Mas o PS e o PSD não se limitam a dizer que pretendem. Eles próprios vão anunciando publicamente que os seus acordos nesta matéria se regem por datas exactas para a realização das consultas referendárias e pela junção de 2 desses referendos numa mesma data. Um descaramento total e despudorado, dos pontos de vista democrático, político e institucional, já que essas decisões competem, em exclusivo, ao Presidente da República.
É legitimo supor que terá sido essa a razão que levou a que em 26 de Fevereiro passado, em nota de imprensa da sua assessoria para a comunicação social, o Presidente da República tenha feito saber que "exercerá as suas competências constitucionais próprias quer quanto à análise da constitucionalidade dos processos legislativos, quer quanto à oportunidade dos calendários eleitorais que só ao Presidente compete interpretar e marcar, tendo em vista o interesse do país".

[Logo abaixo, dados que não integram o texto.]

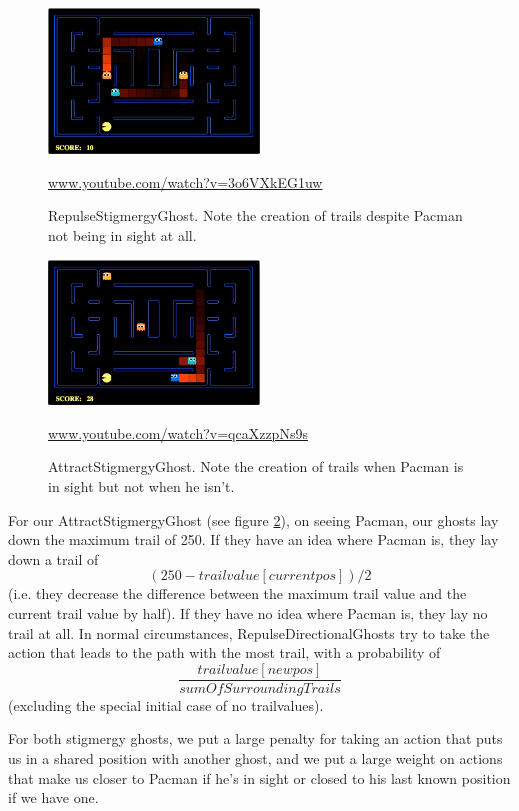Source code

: \documentclass[11pt]{article}
\begin{document}
\begin{figure}[H]
	\includegraphics[width=0.5\textwidth]{RepulseGhost.png}
	\caption{RepulseStigmergyGhost. Note the creation of trails despite Pacman not being in sight at all.}
	\protect\url{www.youtube.com/watch?v=3o6VXkEG1uw} 
	\label{fig:repulseghost}
\end{figure}
\begin{figure}[H]
	\includegraphics[width=0.5\textwidth]{AttractGhost.png}
	\caption{AttractStigmergyGhost. Note the creation of trails when Pacman is in sight but not when he isn't.}
	\protect\url{www.youtube.com/watch?v=qcaXzzpNs9s} 
	\label{fig:attractghost}
\end{figure}

For our AttractStigmergyGhost (see figure \ref{fig:attractghost}), on seeing Pacman, our ghosts lay down the maximum trail of 250.  If they have an idea where Pacman is, they lay down a trail of $$(250 - trailvalue[currentpos]) / 2 $$ (i.e. they decrease the difference between the maximum trail value and the current trail value by half).   If they have no idea where Pacman is, they lay no trail at all. In normal circumstances, RepulseDirectionalGhosts try to take the action that leads to the path with the most trail, with a probability of $$\frac{trailvalue[newpos]}{sumOfSurroundingTrails}$$ (excluding the special initial case of no trailvalues).  



For both stigmergy ghosts, we put a large penalty for taking an action that puts us in a shared position with another ghost, and we put a large weight on actions that make us closer to Pacman if he's in sight or closed to his last known position if we have one.
\end{document}
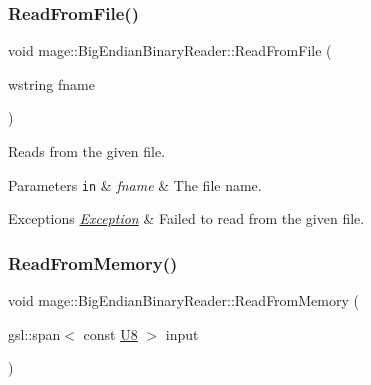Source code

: \mbox{\label{classmage_1_1_big_endian_binary_reader_a68db676feaa42c1c3a9bf16d0680b04f}} 
\subsubsection{\texorpdfstring{Read\+From\+File()}{ReadFromFile()}}
{\footnotesize\ttfamily void mage\+::\+Big\+Endian\+Binary\+Reader\+::\+Read\+From\+File (\begin{DoxyParamCaption}\item[{wstring}]{fname }\end{DoxyParamCaption})}

Reads from the given file.


\begin{DoxyParams}[1]{Parameters}
\mbox{\tt in}  & {\em fname} & The file name. \\
\hline
\end{DoxyParams}

\begin{DoxyExceptions}{Exceptions}
{\em \mbox{\hyperlink{classmage_1_1_exception}{Exception}}} & Failed to read from the given file. \\
\hline
\end{DoxyExceptions}
\mbox{\label{classmage_1_1_big_endian_binary_reader_afc48490dca5042078726a1ec3fe7abe7}} 
\subsubsection{\texorpdfstring{Read\+From\+Memory()}{ReadFromMemory()}}
{\footnotesize\ttfamily void mage\+::\+Big\+Endian\+Binary\+Reader\+::\+Read\+From\+Memory (\begin{DoxyParamCaption}\item[{gsl\+::span$<$ const \mbox{\hyperlink{namespacemage_afc638980bc6154f15af5e2d93a0e0ea9}{U8}} $>$}]{input }\end{DoxyParamCaption})}


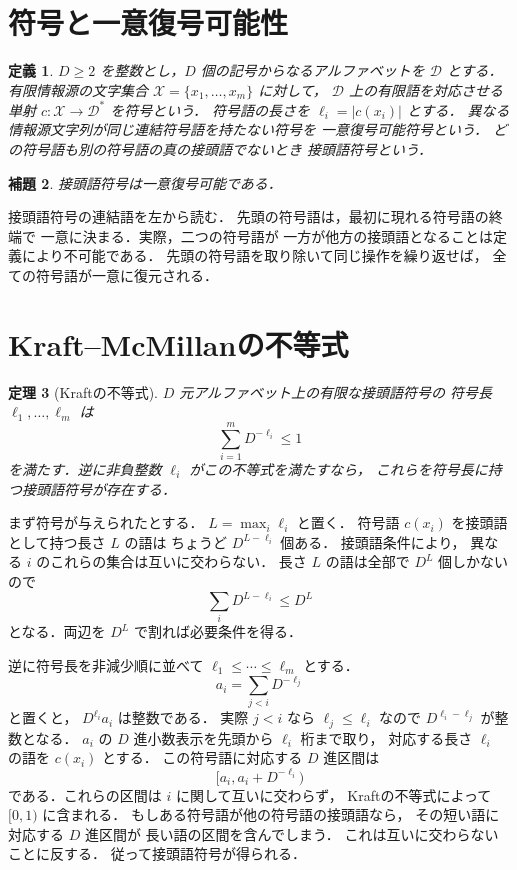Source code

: \documentclass[a5paper,10pt,onecolumn]{jsarticle}
\makeatletter
\theoremstyle{mathnotetheorem}
\newtheorem{theorem}{定理}[section]
\newtheorem{definition}[theorem]{定義}
\newtheorem{lemma}[theorem]{補題}
\renewcommand{\proofname}{証明}
\renewenvironment{proof}[1][\proofname]{%
  \par\pushQED{\qed}\normalfont\topsep4\p@\@plus2\p@\relax
  \trivlist\item[\hskip\labelsep\bfseries #1]\ignorespaces
}{\popQED\endtrivlist\@endpefalse}
\makeatother
\begin{document}
\section{符号と一意復号可能性}

\begin{definition}
$D\ge2$ を整数とし，$D$ 個の記号からなるアルファベットを
$\mathcal D$ とする．
有限情報源の文字集合 $\mathcal X=\{x_1,\dots,x_m\}$ に対して，
$\mathcal D$ 上の有限語を対応させる単射
$c:\mathcal X\to\mathcal D^*$ を\emph{符号}という．
符号語の長さを $\ell_i=|c(x_i)|$ とする．
異なる情報源文字列が同じ連結符号語を持たない符号を
\emph{一意復号可能符号}という．
どの符号語も別の符号語の真の接頭語でないとき
\emph{接頭語符号}という．
\end{definition}

\begin{lemma}\label{lem:prefix-unique}
接頭語符号は一意復号可能である．
\end{lemma}
\begin{proof}
接頭語符号の連結語を左から読む．
先頭の符号語は，最初に現れる符号語の終端で
一意に決まる．実際，二つの符号語が
一方が他方の接頭語となることは定義により不可能である．
先頭の符号語を取り除いて同じ操作を繰り返せば，
全ての符号語が一意に復元される．
\end{proof}

\section{Kraft--McMillanの不等式}

\begin{theorem}[Kraftの不等式]\label{thm:kraft}
$D$ 元アルファベット上の有限な接頭語符号の
符号長 $\ell_1,\dots,\ell_m$ は
\[
 \sum_{i=1}^mD^{-\ell_i}\le1
\]
を満たす．逆に非負整数 $\ell_i$ がこの不等式を満たすなら，
これらを符号長に持つ接頭語符号が存在する．
\end{theorem}
\begin{proof}
まず符号が与えられたとする．
$L=\max_i\ell_i$ と置く．
符号語 $c(x_i)$ を接頭語として持つ長さ $L$ の語は
ちょうど $D^{L-\ell_i}$ 個ある．
接頭語条件により，
異なる $i$ のこれらの集合は互いに交わらない．
長さ $L$ の語は全部で $D^L$ 個しかないので
\[
 \sum_iD^{L-\ell_i}\le D^L
\]
となる．両辺を $D^L$ で割れば必要条件を得る．

逆に符号長を非減少順に並べて
$\ell_1\le\cdots\le\ell_m$ とする．
\[
 a_i=\sum_{j<i}D^{-\ell_j}
\]
と置くと，
$D^{\ell_i}a_i$ は整数である．
実際 $j<i$ なら $\ell_j\le\ell_i$ なので
$D^{\ell_i-\ell_j}$ が整数となる．
$a_i$ の $D$ 進小数表示を先頭から $\ell_i$ 桁まで取り，
対応する長さ $\ell_i$ の語を $c(x_i)$ とする．
この符号語に対応する $D$ 進区間は
\[
 [a_i,a_i+D^{-\ell_i})
\]
である．これらの区間は $i$ に関して互いに交わらず，
Kraftの不等式によって $[0,1)$ に含まれる．
もしある符号語が他の符号語の接頭語なら，
その短い語に対応する $D$ 進区間が
長い語の区間を含んでしまう．
これは互いに交わらないことに反する．
従って接頭語符号が得られる．
\end{proof}
\end{document}
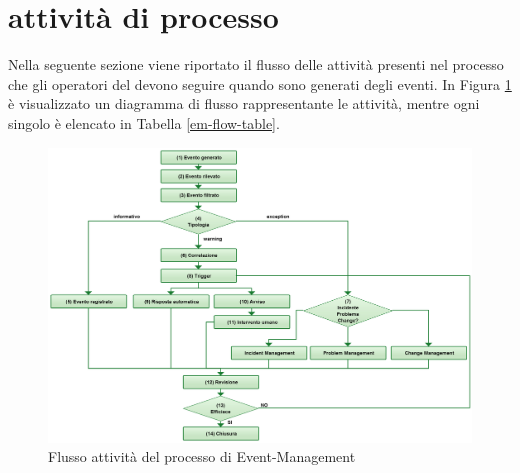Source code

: %
%
\section[Attività di processo]{attività di processo}
\label{em-flow}
Nella seguente sezione viene riportato il flusso delle attività presenti nel processo che gli operatori del  devono seguire quando sono generati degli eventi. In Figura \ref{em-flow-img} è visualizzato un diagramma di flusso rappresentante le attività, mentre ogni singolo  è elencato in Tabella \ref{em-flow-table}.

\begin{figure}[htbp]
\centering
\includegraphics[scale=0.2]{Images/Diagrams/Event_Management.png}
\caption{Flusso attività del processo di \ac{Event-Management}}
\label{em-flow-img}
\end{figure}


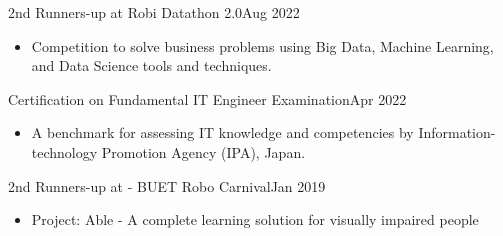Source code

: 
  \customSubHeadingContentStart
  
    \customSubHeading
      {2nd Runners-up at Robi Datathon 2.0}{Aug 2022}
      \begin{itemize}[itemsep=-3pt, left=0pt]
        \item {Competition to solve business problems using Big Data, Machine Learning, and Data Science tools and techniques.}
    \end{itemize}
    \vspace{-10pt}
      
      
    \customSubHeading
      {Certification on Fundamental IT Engineer Examination}{Apr 2022}
     \begin{itemize}[itemsep=-3pt, left=0pt]
        \item{ A benchmark for assessing IT knowledge and competencies by Information-technology Promotion Agency (IPA), Japan.}
    \end{itemize}
    \vspace{-10pt}

    \customSubHeading
      {2nd Runners-up at - BUET Robo Carnival}{Jan 2019}
    \begin{itemize}[itemsep=-3pt, left=0pt]
        \item{Project: Able - A complete learning solution for visually impaired people }
    \end{itemize}
    \vspace{-10pt}



  \customSubHeadingContentEnd
\vspace{-6pt}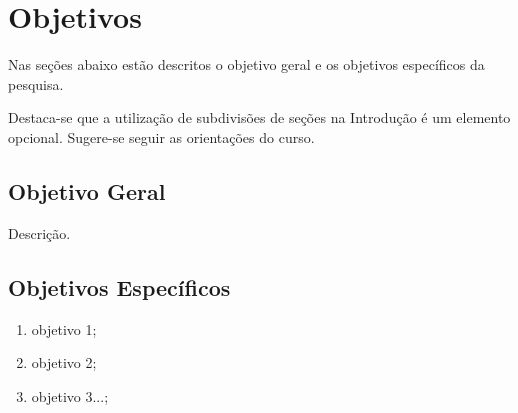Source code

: \section{Objetivos}
Nas seções abaixo estão descritos o objetivo geral e os objetivos específicos da pesquisa.

Destaca-se que a utilização de subdivisões de seções na Introdução é um elemento opcional. Sugere-se seguir as orientações do curso. 
\subsection{Objetivo Geral}
Descrição.


\subsection{Objetivos Específicos}

\begin{enumerate}[label=\alph*)]
    \item objetivo 1;
    \item objetivo 2;
    \item objetivo 3...;
\end{enumerate}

Era de admitir que, pelo menos a partir desse momento, o PS deixasse de pretender substituir-se ao Presidente da República em matérias que só este tem competência para decidir.
Mas não!
PS voltou à carga e, sempre em parceria com o PSD, prossegue a caminhada de confronto objectivo com o Presidente da República, armadilhando-lhe todo o processo de modo a tentar retirar-lhe margem de manobra nas sua opções e a procurar impor-lhe, na prática, o calendário que o PS negociou com o PSD.
É manifestamente essa armadilha que o PS e PSD têm em curso em torno da legislação sobre referendos e em torno dos referendos em concreto, que está subjacente à lei "orgânica" do referendo que aprovaram e à sua intenção de fazerem votar no dia 19 de Março (hoje) a Resolução da Assembleia da República atinente à realização de um referendo sobre a interrupção voluntária da gravidez.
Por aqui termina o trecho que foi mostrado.